Figure 12 provides enlarged detail views of specific time periods from Figure 11, showing different days and time segments. The plots demonstrate our model’s ability to accurately capture varying temporal patterns and respond quickly to changes in PV power output, highlighting its robustness across different operational conditions.

4.5. Ablation Study

To dissect the contributions of our two main innovations, we conducted an ablation study on the Kaneka dataset (Table 10). We tested two variants: one with only adaptive patching (‘AdaptivePatch-xPatch’) and one with only nndecomp (‘xPatchNNDecomp’). The results clearly show that both components contribute positively to the model’s performance. While each individual component offers an improvement over the baseline xPatch, their synergistic combination in the full model achieves the best results, validating our design choices.

4.6. Interpretability Analysis of Model Mechanisms

To provide deeper insights into the model’s inner workings and validate that its performance gains stem from meaningful, physically grounded learning, we conducted an interpretability analysis of our two primary innovations: the nndecomp module and the adaptive patching mechanism.

4.6.1. NNDecomp: Effectiveness of Data-Driven Decomposition

Figure 13 presents a comparative visualization of the decomposition results from a traditional statistical method, Exponential Moving Average (EMA), versus our learnable nndecomp module. A key observation is the distinct behavior of the extracted trend components. The EMA-derived trend is notably smooth, capturing the general low-frequency diurnal shape of PV power generation. However, it exhibits a noticeable lag and fails to respond to rapid, high-magnitude fluctuations in the signal, which are common during intermittent cloudy conditions.

In contrast, the trend component extracted by our nndecomp module, while still capturing the fundamental daily cycle, is more responsive and adaptive. It learns to distinguish between the underlying base trend and high-frequency variations. Consequently, the corresponding seasonal component effectively isolates the signal’s transient, high-volatility elements, such as those caused by fast-moving clouds or other atmospheric disturbances. This demonstrates that nndecomp performs a more semantically meaningful separation than a fixed statistical filter. By disentangling the signal into a more stable trend and a focused seasonal component, it provides cleaner, more specialized inputs for the downstream processing streams, thereby enhancing the model’s robustness and accuracy in handling complex, non-stationary PV data.

As shown in Figure 13, the trend component extracted by nndecomp more accurately reflects the underlying diurnal shape of PV power generation compared to the EMA trend. nndecomp effectively learns to filter out the high-frequency fluctuations, assigning them to the seasonal component. This component, in turn, captures the rapid variations caused by cloud cover and other transient weather events. This demonstrates that nndecomp does not act as a black box; instead, it performs a semantically meaningful, data-driven separation that provides a cleaner signal for the downstream trend-processing stream, thus contributing to the model’s robustness and accuracy.

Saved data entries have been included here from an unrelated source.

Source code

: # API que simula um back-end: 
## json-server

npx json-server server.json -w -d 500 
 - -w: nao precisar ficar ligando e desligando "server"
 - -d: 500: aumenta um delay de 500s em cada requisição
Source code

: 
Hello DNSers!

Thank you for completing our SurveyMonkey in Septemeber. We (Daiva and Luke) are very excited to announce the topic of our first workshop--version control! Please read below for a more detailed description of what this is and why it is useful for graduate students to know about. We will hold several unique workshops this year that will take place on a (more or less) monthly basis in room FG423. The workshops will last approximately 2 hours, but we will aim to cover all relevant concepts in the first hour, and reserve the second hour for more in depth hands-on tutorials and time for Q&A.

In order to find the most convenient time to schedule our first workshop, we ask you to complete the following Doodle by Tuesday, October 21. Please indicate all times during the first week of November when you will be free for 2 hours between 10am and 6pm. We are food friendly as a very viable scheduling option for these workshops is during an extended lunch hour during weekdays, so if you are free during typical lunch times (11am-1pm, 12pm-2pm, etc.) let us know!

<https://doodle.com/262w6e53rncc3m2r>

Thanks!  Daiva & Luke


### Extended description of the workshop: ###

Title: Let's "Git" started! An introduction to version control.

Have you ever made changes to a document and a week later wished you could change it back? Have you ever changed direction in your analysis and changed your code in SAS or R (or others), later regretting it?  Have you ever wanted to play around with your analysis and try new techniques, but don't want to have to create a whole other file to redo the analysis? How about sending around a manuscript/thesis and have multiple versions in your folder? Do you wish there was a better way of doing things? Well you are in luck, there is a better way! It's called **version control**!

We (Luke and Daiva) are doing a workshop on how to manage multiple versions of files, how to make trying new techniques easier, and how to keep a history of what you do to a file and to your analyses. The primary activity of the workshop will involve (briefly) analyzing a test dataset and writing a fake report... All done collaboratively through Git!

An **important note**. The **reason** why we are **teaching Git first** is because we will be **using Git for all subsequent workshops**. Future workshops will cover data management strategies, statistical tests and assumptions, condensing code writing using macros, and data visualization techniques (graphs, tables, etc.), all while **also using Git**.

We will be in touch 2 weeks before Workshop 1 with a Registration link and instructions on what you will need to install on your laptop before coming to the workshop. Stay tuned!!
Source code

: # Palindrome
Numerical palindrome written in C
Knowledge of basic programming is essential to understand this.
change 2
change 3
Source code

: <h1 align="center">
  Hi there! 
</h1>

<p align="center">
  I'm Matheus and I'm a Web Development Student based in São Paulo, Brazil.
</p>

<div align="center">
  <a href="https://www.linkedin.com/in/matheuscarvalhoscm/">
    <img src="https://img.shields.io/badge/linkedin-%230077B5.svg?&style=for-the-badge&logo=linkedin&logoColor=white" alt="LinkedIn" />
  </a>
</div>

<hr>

4.6.2. AdaptivePatch: Dynamic Temporal Scale Selection

To verify that the adaptive patching mechanism learns to dynamically allocate attention across different temporal scales, we visualized the evolution of the patch weights generated by the patch selector network, as shown in Figure 14. The analysis reveals a clear, periodic pattern in the weight distributions that is strongly correlated with the physical characteristics of PV power generation.

The weights for the four patch sizes exhibit a distinct cyclical behavior that mirrors the 24-h day–night cycle. During daylight hours, when PV power output is high and susceptible to rapid fluctuations due to weather, the model consistently assigns higher weights to smaller patch sizes (e.g., 6 and 12). This indicates that the model prioritizes capturing fine-grained, local features to react to high-frequency events. Conversely, during nighttime or periods of very low irradiance, the weights for larger patch sizes (e.g., 18 and 24) increase. In these stable, low-information periods, the model shifts its focus to longer-term dependencies and broader context. This adaptive behavior confirms that the mechanism is not a static feature extractor but a sophisticated, data-driven controller that learns to select the most relevant temporal granularity in response to the signal’s instantaneous characteristics. This ability to dynamically modulate its receptive field is a key factor in the model’s superior performance, especially in handling the diverse and challenging patterns inherent in solar energy forecasting.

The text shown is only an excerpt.